MLK: If He Were Alive, He'd Be Highly Controversial
Clarence Page, writing in the Chicago Tribune (Jan. 14, 2004):
As Americans prepare once again to take a day off to honor the late Rev. Martin Luther King Jr., I wonder whether America would be as eager to honor him if he were still around. I'm not alone in my wondering.
"Somebody wrote a poem, which said now that he is safely dead, let us praise him," recalled the Rev. Joseph Lowery, one of the leaders who succeeded King as head of the Southern Christian Leadership Conference."For dead men make such convenient heroes. They cannot rise up to challenge the images we fashion for them. Besides it is easier to build a monument than it is to build a movement."
That line comes from"Citizen King," a new documentary that premiers on public broadcast TV stations on Jan. 19 (9 p.m. on WTTW-Ch. 11) and focuses on his last five years before his assassination in 1968.
Those are what I call King's"forgotten years." They tend to receive short mention in most accounts of King's life, since they lack the inspiring, unifying drama of his triumphant trifecta: the 1963 March on Washington, the 1964 Civil Rights Act and the 1965 Voting Rights Act.
Produced by director Orlando Bagwell, a veteran of PBS' award-winning"Eyes on the Prize" documentaries about the civil rights years,"Citizen King" focuses on King the man and the many headaches he encountered later.

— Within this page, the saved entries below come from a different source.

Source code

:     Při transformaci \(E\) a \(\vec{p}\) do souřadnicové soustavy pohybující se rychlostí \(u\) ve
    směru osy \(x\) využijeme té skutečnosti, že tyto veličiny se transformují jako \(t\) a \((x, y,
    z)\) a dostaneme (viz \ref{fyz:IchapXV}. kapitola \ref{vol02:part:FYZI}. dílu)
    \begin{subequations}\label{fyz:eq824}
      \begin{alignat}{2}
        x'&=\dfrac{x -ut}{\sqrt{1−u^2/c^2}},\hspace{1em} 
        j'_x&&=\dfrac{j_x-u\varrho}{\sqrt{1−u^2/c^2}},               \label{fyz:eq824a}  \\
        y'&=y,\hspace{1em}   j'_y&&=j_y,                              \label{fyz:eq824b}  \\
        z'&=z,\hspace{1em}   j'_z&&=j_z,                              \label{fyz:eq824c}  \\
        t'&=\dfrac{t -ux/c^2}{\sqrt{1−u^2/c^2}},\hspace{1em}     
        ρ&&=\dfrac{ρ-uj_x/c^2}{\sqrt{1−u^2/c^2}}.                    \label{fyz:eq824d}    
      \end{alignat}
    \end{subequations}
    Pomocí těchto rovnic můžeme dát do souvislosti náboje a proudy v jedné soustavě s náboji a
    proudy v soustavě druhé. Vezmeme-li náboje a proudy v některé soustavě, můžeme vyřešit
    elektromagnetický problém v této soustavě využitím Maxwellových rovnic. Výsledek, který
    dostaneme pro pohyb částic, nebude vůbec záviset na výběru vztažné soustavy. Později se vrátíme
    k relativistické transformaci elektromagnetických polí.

"If America really saw the whole person of King, it would be very difficult for America to embrace him the way America does," according to the Rev. James H. Cone of the Union Theological Seminary. Cone's excellent 1992 book"Martin and Malcolm and America: A Dream or a Nightmare" described how, just as Malcolm X became more moderate in his final years, King grew more militant as he expanded his struggle for equal rights in the South, to demands for open housing, desegregated schools and economic opportunities for poor blacks in the North.